Summary. The manuscript uses reinforcement learning simulations to show that a naive agent can acquire model-based representations converging toward an expert's through minimal social cues—specifically, heuristic action selection or value boosting based solely on observed expert actions—without mental state inference. These cues bias the learner's experience in a reconfigurable reward environment, with model-based learners exhibiting faster learning and more expert-like representations than model-free ones.

Significance. If the implementation details confirm that the heuristics operate from observable actions alone, the work is significant as a computational demonstration that cultural transmission of higher-level, flexible knowledge can emerge from simple, non-mentalizing processes that exploit standard asocial RL mechanisms. It provides a concrete alternative to inference-heavy accounts of social learning and could inform both cultural evolution theory and the design of observational learning in AI agents.

major comments (2)
  1. [Methods] Methods section (value boosting and action selection rules): The paper must explicitly demonstrate that value boosting is computed exclusively from observable expert actions without supplying the learner with the expert's internal Q-values, transition model, or shared state representation. If the simulation provides any of these (as is common in standard model-based RL implementations), the reported convergence would be an artifact of the setup rather than emergent from raw behavioral cues, directly undermining the central claim of transmission 'without inference'.
  2. [Results] Results section (model-based learner advantages): The qualitative claim that model-based learners benefit most (faster learning, more expert-like representations) lacks reported statistical tests, effect sizes, or ablation controls varying the heuristic parameters. Without these, it is unclear whether the differential benefit is robust or specific to the chosen action-selection and boosting rules, weakening support for the broader conclusion about model-based representations.
minor comments (2)
  1. [Abstract] Abstract: The string 'naïve' is rendered with an encoding artifact ('naïve'); correct to standard spelling for clarity.
  2. [Methods] Methods: All simulation parameters (learning rates, environment reconfiguration schedule, reward magnitudes, number of trials) should be listed explicitly in the main text or a table to enable full reproducibility.
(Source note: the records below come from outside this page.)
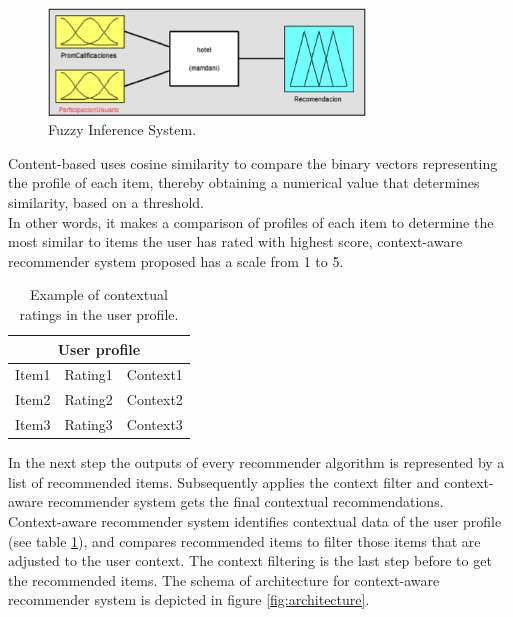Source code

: \begin{figure}
\captionsetup{justification=centering,margin=2cm,font=footnotesize}
\centering
\setlength\fboxsep{0pt}
\setlength\fboxrule{0.7pt}
\includegraphics[width=0.75\textwidth]{img/fis.png}
\caption{Fuzzy Inference System.}
\label{fig:fis}   
\end{figure}
Content-based uses cosine similarity to compare the binary
vectors representing the profile of each item, thereby obtaining a
numerical value that determines similarity, based on a threshold. \\   In
other words, it makes a comparison of profiles of each item to
determine the most similar to items the user has rated with highest
score, context-aware recommender system proposed has a scale from 1 to
5. 
\begin{table}[htb]
\small
\centering
\captionsetup{font=footnotesize}
\caption{Example of contextual ratings in the user profile.}
\label{tab:2}
\small
\begin{tabular}{lll}
\hline
\multicolumn{3}{c}{User profile} \\ \hline
Item1 & Rating1 & Context1 \\ 
Item2 & Rating2 & Context2 \\ 
Item3 & Rating3 & Context3 \\ \hline
\end{tabular}
\end{table}
In the next step the outputs of every recommender algorithm is
represented by a list of recommended items. Subsequently applies the
context filter and context-aware recommender system gets the final
contextual recommendations. \\   Context-aware
recommender system identifies contextual data of the user profile (see
table \ref{tab:2}), and compares recommended items to filter those
items that are adjusted to the user context. 
The context filtering is the last step before to get the recommended
items. The schema of architecture for context-aware recommender system
is depicted in figure \ref{fig:architecture}.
Simulated Author's Rebuttal

2 responses · 0 unresolved

We thank the referee for their constructive comments, which have prompted us to strengthen the clarity and rigor of our manuscript. We address each major comment below and outline the revisions we will make.

read point-by-point responses
  1. Referee: [Methods] Methods section (value boosting and action selection rules): The paper must explicitly demonstrate that value boosting is computed exclusively from observable expert actions without supplying the learner with the expert's internal Q-values, transition model, or shared state representation. If the simulation provides any of these (as is common in standard model-based RL implementations), the reported convergence would be an artifact of the setup rather than emergent from raw behavioral cues, directly undermining the central claim of transmission 'without inference'.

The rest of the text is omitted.